Maybe one on nights and one on pricing. So Ellie, you're talking about putting more investments into place in the second half of this year. as a means of accelerating growth. Can you better understand sort of the payback periods that you tend to expect on these dollars. And over what time frame you may assess the ROI on these investments in terms of accelerating total company growth rates? And then maybe one on ADRs. You guys are highlighting sort of some building demand pressures in North America while simultaneously pointing towards people trading up to [indiscernible] homes, and persistent ADR growth for your entire business, again, despite weaker growth in your highest ADR region, North America, I guess when you think about the sustainability of ADR growth beyond the 3Q as you mix away from North America and perhaps the overall travel demand environment continues to soften, how do you think about your ability to continue to grow ADRs through that type of scenario?

Ellie Mertz
executive

Yes. So first, let me talk about marketing paybacks. I would say the way we view marketing payback is very different based on the channel of investment. From a performance marketing standpoint, obviously, the ROI is very specific and relatively short term. We think about that in terms of weeks and months, not quarters. In terms of brands, we think about that over a longer time horizon. If you think about any particular brand campaign, it needs to be in market for quite some time, and it needs to be sustained for you not only to see the benefit, but also sustain the benefit and convert it into actual transactions. So I think about that more from the 6 months to a year payback period and requires, I would say, a consistent level of investment. And then as a third factor, something that I mentioned in terms of an area of investment that is not programmatic, we do need to, at the margin, build some of our teams that are driving this growth. And so that will be in a gradual investment modestly above the headcount growth that we've been targeting over the last couple of years, but we think it will have long payback -- or I should say, high payback in terms of driving acceleration across a variety of initiatives. In terms of pricing, I think there's one question about what is happening at a geo level. I think there's a broader question in terms of the aggregate or global ADRs. To your question in terms of if [indiscernible] softer than other regions, what happens to global ADR. Obviously, mix shift is a huge component in terms of the global ADRs that we report. One factor in terms of the Q3 guide is the shift a little bit away from North America, which, as you highlight, does have the highest ADRs. Over time, we would anticipate that as regions like Latin America and APAC become larger portions of our overall business. The global ADR would come down, but those incremental nights are all accretive and the economics behind them still are very strong. So it's a -- on a global basis, we're somewhat agnostic because we can deliver strong economics across a wide range of ADRs.

Operator

And ladies and gentlemen, that will conclude our question-and-answer session. I will now turn the conference back over to Brian Chesky for closing remarks.

Brian Chesky
executive

All right. Well, thanks everyone for joining us today. Just to recap, revenue was $2.7 billion, 11% higher than a year ago. Adjusted EBITDA was a Q2 record and our trailing 12-month free cash flow of $4.3 billion is our highest yet, representing a free cash flow margin of 41%, and we've made significant progress in the past few weeks, but there's more to come.

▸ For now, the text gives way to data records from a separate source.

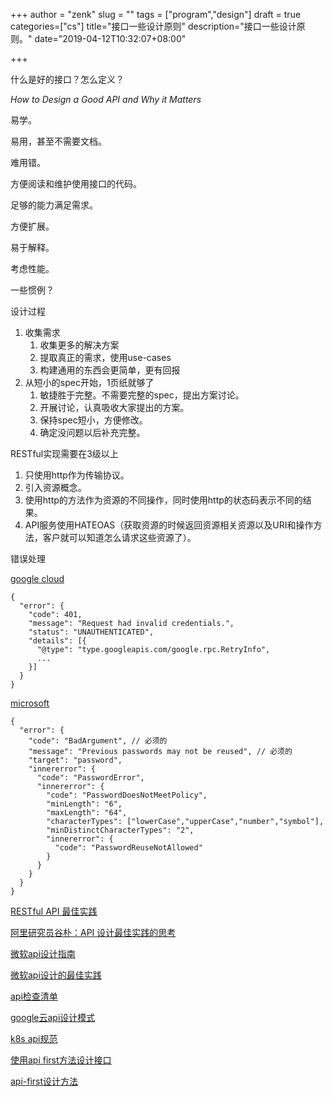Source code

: +++
author = "zenk"
slug = ""
tags = ["program","design"]
draft = true
categories=["cs"]
title="接口一些设计原则"
description="接口一些设计原则。"
date="2019-04-12T10:32:07+08:00"

+++

什么是好的接口？怎么定义？

*How to Design a Good API and Why it Matters*

易学。

易用，甚至不需要文档。

难用错。

方便阅读和维护使用接口的代码。

足够的能力满足需求。

方便扩展。

易于解释。

考虑性能。

一些惯例？

设计过程

1. 收集需求
   1. 收集更多的解决方案
   2. 提取真正的需求，使用use-cases
   3. 构建通用的东西会更简单，更有回报
2. 从短小的spec开始，1页纸就够了
   1. 敏捷胜于完整。不需要完整的spec，提出方案讨论。
   2. 开展讨论，认真吸收大家提出的方案。
   3. 保持spec短小，方便修改。
   4. 确定没问题以后补充完整。



RESTful实现需要在3级以上

1. 只使用http作为传输协议。
2. 引入资源概念。
3. 使用http的方法作为资源的不同操作，同时使用http的状态码表示不同的结果。
4. API服务使用HATEOAS（获取资源的时候返回资源相关资源以及URI和操作方法，客户就可以知道怎么请求这些资源了）。



错误处理

[google cloud](https://cloud.google.com/apis/design/errors)

```
{
  "error": {
    "code": 401,
    "message": "Request had invalid credentials.",
    "status": "UNAUTHENTICATED",
    "details": [{
      "@type": "type.googleapis.com/google.rpc.RetryInfo",
      ...
    }]
  }
}
```

[microsoft](https://github.com/Microsoft/api-guidelines/blob/master/Guidelines.md#710-response-formats)

```
{
  "error": {
    "code": "BadArgument", // 必须的
    "message": "Previous passwords may not be reused", // 必须的
    "target": "password",
    "innererror": {
      "code": "PasswordError",
      "innererror": {
        "code": "PasswordDoesNotMeetPolicy",
        "minLength": "6",
        "maxLength": "64",
        "characterTypes": ["lowerCase","upperCase","number","symbol"],
        "minDistinctCharacterTypes": "2",
        "innererror": {
          "code": "PasswordReuseNotAllowed"
        }
      }
    }
  }
}
```

[RESTful API 最佳实践](http://www.ruanyifeng.com/blog/2018/10/restful-api-best-practices.html)

[阿里研究员谷朴：API 设计最佳实践的思考](<https://mp.weixin.qq.com/s?__biz=MzA5NDg3MjAwMQ==&mid=2457103117&idx=1&sn=ce97dcdb0349b44e9336a31749953a30&chksm=87c8c3a3b0bf4ab54eea12fb58acdb34e7cef3a12ec8bea9062e81c2f7de4841016cfb027508&scene=21#wechat_redirect>)

[微软api设计指南](https://github.com/Microsoft/api-guidelines/blob/master/Guidelines.md)

[微软api设计的最佳实践](<https://docs.microsoft.com/en-us/azure/architecture/best-practices/api-design>)

[api检查清单](https://mathieu.fenniak.net/the-api-checklist/)

[google云api设计模式](https://cloud.google.com/apis/design/design_patterns)

[k8s api规范](https://github.com/kubernetes/community/blob/master/contributors/devel/sig-architecture/api-conventions.md)

[使用api first方法设计接口](https://www.programmableweb.com/news/how-to-design-great-apis-api-first-design-and-raml/how-to/2015/07/10)

[api-first设计方法](https://www.programmableweb.com/news/introduction-to-api-first-design/analysis/2016/10/31)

In October, we're going to share a set of features and upgrades as part of 2024 winter release. This includes expanding cohosting, setting the stage for host provided services and much more. So I'm proud of what we accomplished in Q2, and I look forward to sharing more with you next quarter. Thanks for joining.

Operator

And ladies and gentlemen, that concludes today's call, and we thank you for your participation. You may now disconnect.